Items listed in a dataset
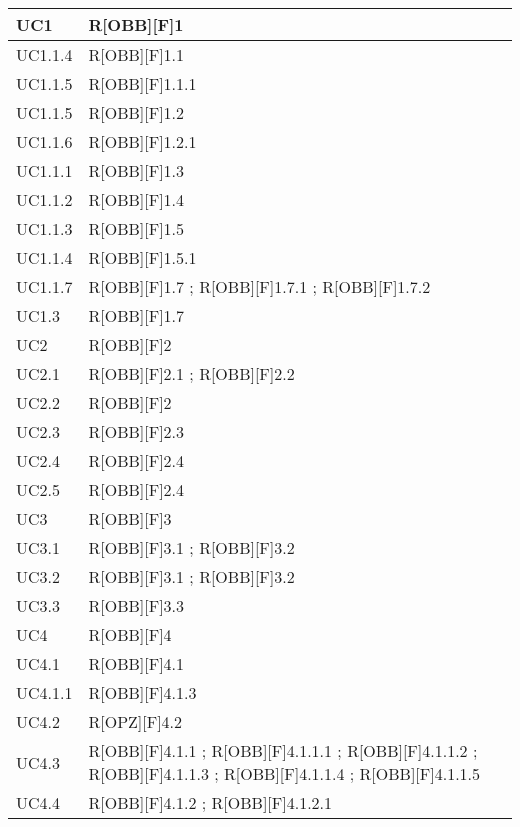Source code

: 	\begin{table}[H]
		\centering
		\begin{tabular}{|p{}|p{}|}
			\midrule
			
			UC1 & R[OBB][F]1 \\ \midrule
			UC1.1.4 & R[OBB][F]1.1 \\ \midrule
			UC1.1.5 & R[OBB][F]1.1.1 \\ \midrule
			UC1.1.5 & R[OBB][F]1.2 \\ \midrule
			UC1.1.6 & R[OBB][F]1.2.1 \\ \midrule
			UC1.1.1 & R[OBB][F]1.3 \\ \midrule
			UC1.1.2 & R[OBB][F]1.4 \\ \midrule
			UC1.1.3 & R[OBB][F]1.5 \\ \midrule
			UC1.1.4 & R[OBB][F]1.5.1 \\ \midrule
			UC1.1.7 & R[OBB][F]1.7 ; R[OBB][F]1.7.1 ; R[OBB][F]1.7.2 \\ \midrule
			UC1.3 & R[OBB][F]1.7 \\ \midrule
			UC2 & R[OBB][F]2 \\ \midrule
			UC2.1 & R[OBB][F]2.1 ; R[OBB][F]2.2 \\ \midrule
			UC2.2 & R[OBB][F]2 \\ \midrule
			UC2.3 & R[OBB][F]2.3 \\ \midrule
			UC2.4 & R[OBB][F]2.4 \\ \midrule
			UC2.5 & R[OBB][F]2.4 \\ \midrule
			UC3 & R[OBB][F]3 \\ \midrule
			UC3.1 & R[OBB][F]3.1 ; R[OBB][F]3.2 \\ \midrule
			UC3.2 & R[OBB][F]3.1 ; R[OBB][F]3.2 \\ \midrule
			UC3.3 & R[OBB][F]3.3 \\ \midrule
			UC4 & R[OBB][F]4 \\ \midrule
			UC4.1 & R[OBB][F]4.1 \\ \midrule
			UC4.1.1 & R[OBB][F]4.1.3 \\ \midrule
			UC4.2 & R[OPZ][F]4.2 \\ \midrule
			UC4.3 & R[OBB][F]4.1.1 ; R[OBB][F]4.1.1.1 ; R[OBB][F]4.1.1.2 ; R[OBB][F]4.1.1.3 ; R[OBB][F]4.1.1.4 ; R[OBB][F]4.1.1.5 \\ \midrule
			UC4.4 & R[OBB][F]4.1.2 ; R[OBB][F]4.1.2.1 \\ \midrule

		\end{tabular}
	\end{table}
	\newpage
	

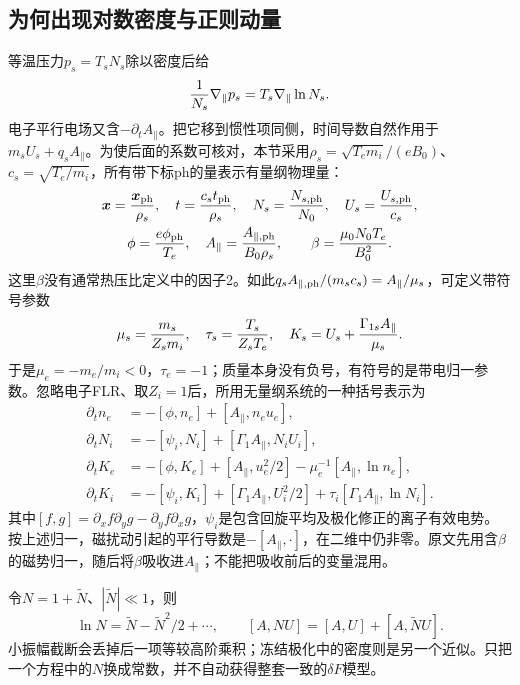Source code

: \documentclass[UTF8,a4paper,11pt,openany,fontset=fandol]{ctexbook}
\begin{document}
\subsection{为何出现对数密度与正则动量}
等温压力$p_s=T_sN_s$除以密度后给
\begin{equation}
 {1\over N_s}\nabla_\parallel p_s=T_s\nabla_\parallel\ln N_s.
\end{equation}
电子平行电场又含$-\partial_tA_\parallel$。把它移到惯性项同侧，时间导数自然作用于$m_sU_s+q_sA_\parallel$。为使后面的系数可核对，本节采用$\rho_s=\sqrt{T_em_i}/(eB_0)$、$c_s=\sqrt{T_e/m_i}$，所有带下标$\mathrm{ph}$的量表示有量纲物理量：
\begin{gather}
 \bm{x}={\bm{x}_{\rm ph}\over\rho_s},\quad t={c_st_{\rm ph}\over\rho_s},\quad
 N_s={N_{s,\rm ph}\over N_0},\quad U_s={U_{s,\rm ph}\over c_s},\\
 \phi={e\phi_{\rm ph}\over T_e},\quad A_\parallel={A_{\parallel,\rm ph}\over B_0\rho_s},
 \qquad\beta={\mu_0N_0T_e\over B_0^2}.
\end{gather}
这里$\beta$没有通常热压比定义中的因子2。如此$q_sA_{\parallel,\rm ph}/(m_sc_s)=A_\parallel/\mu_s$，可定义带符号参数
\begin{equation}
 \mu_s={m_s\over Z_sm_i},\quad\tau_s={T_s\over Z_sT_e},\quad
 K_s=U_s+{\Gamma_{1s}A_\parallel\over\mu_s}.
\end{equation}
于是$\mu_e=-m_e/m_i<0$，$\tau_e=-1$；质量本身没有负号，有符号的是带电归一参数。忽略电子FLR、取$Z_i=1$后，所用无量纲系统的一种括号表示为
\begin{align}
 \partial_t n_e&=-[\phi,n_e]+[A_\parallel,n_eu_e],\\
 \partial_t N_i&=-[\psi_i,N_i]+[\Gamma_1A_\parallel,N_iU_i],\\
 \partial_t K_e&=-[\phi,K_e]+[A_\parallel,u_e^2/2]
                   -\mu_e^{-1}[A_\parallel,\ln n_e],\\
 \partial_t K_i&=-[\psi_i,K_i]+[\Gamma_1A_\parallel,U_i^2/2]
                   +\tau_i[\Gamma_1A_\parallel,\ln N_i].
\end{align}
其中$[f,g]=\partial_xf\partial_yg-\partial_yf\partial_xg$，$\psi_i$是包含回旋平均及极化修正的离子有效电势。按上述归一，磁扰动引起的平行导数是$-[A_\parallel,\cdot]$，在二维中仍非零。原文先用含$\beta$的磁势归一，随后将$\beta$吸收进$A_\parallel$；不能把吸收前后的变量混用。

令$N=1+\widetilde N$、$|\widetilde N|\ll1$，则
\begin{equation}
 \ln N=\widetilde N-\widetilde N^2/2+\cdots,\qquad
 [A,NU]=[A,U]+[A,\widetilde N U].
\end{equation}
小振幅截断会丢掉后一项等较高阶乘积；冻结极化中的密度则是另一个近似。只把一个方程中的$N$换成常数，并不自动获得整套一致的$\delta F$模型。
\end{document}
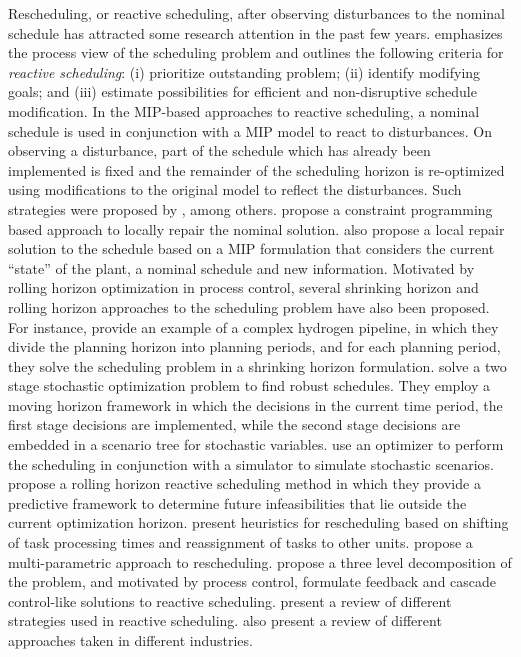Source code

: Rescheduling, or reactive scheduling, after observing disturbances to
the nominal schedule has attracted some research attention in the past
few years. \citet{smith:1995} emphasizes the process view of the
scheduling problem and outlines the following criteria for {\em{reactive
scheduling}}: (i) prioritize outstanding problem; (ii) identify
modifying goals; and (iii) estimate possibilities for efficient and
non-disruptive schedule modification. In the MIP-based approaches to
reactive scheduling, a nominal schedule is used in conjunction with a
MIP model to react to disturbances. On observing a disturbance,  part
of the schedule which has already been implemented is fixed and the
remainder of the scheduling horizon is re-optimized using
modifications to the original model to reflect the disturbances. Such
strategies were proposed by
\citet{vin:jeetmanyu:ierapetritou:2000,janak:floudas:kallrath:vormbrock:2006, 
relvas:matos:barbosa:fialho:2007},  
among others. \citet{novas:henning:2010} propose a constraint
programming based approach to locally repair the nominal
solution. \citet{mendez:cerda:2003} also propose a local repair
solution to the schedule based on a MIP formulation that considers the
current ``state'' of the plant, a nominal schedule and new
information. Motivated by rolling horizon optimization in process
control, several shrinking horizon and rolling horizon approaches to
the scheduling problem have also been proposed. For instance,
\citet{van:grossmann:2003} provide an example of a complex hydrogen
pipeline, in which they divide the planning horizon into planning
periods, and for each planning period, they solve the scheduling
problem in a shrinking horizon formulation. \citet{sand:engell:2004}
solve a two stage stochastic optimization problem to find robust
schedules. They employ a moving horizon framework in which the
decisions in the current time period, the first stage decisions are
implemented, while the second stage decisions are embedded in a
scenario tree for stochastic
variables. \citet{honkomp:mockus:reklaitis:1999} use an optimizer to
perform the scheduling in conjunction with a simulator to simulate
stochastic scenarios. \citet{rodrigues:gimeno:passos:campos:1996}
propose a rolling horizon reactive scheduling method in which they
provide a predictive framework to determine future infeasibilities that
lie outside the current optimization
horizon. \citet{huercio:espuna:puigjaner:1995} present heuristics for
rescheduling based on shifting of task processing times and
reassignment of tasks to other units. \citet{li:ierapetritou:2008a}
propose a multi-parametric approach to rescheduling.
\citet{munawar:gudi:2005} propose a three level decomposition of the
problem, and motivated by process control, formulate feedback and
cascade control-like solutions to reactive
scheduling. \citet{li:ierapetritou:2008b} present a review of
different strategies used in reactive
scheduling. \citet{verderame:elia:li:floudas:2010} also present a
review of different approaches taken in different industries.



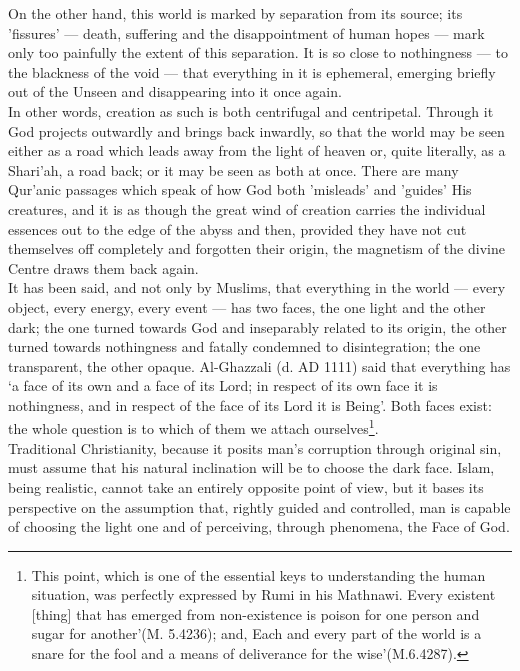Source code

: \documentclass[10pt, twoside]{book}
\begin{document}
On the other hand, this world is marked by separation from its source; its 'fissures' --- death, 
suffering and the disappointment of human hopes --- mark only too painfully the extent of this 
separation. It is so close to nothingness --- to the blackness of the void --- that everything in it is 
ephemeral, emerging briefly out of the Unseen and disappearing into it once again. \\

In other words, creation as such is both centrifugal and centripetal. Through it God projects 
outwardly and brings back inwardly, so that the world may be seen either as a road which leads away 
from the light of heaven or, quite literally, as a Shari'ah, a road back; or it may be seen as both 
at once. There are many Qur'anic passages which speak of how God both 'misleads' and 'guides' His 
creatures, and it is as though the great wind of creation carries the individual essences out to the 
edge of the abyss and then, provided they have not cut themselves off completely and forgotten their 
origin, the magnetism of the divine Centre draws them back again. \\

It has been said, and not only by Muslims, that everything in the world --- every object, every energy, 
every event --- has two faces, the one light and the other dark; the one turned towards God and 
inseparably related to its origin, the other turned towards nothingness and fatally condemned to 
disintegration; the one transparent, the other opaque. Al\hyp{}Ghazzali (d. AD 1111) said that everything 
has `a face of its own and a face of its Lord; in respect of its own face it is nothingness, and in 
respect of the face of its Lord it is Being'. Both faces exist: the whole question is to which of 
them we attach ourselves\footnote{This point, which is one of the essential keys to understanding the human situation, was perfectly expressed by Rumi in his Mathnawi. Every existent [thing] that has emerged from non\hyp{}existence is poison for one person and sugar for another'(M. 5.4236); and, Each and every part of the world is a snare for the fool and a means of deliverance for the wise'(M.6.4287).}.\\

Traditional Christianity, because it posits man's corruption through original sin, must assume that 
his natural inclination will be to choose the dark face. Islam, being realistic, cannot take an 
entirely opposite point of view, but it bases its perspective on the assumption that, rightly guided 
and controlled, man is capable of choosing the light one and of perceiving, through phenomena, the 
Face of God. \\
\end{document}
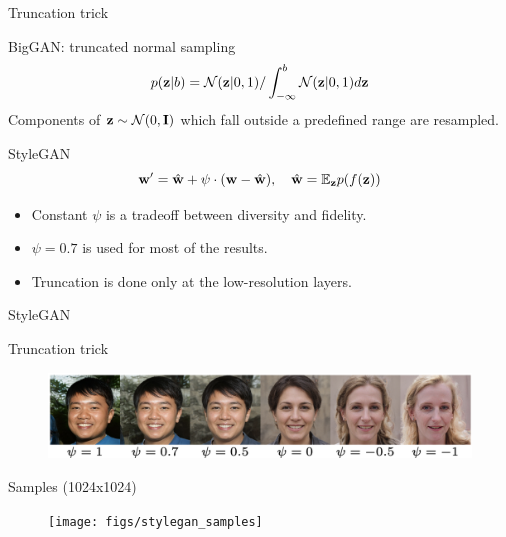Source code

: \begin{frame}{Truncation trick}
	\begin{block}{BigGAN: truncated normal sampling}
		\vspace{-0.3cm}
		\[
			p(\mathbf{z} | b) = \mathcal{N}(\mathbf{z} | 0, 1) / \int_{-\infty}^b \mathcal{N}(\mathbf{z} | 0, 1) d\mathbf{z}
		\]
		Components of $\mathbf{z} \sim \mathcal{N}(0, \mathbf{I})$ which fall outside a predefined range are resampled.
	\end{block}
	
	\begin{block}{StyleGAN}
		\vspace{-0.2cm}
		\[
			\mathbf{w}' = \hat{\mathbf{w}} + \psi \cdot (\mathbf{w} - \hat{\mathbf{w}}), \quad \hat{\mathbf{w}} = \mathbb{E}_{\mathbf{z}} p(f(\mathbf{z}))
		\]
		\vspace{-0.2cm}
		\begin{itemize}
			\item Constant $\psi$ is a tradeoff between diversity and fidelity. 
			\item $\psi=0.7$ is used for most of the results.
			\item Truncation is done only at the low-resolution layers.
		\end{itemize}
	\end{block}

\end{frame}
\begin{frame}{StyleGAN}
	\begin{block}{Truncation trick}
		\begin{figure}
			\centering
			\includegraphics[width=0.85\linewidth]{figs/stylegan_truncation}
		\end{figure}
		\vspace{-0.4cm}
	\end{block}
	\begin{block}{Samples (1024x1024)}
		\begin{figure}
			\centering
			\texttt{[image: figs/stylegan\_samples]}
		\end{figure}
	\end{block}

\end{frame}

INSTRUCTIONS FOR THE TASK -
In the data above, how many lines contain the word "review"? Only the number is wanted.

YOUR SOLUTION -
2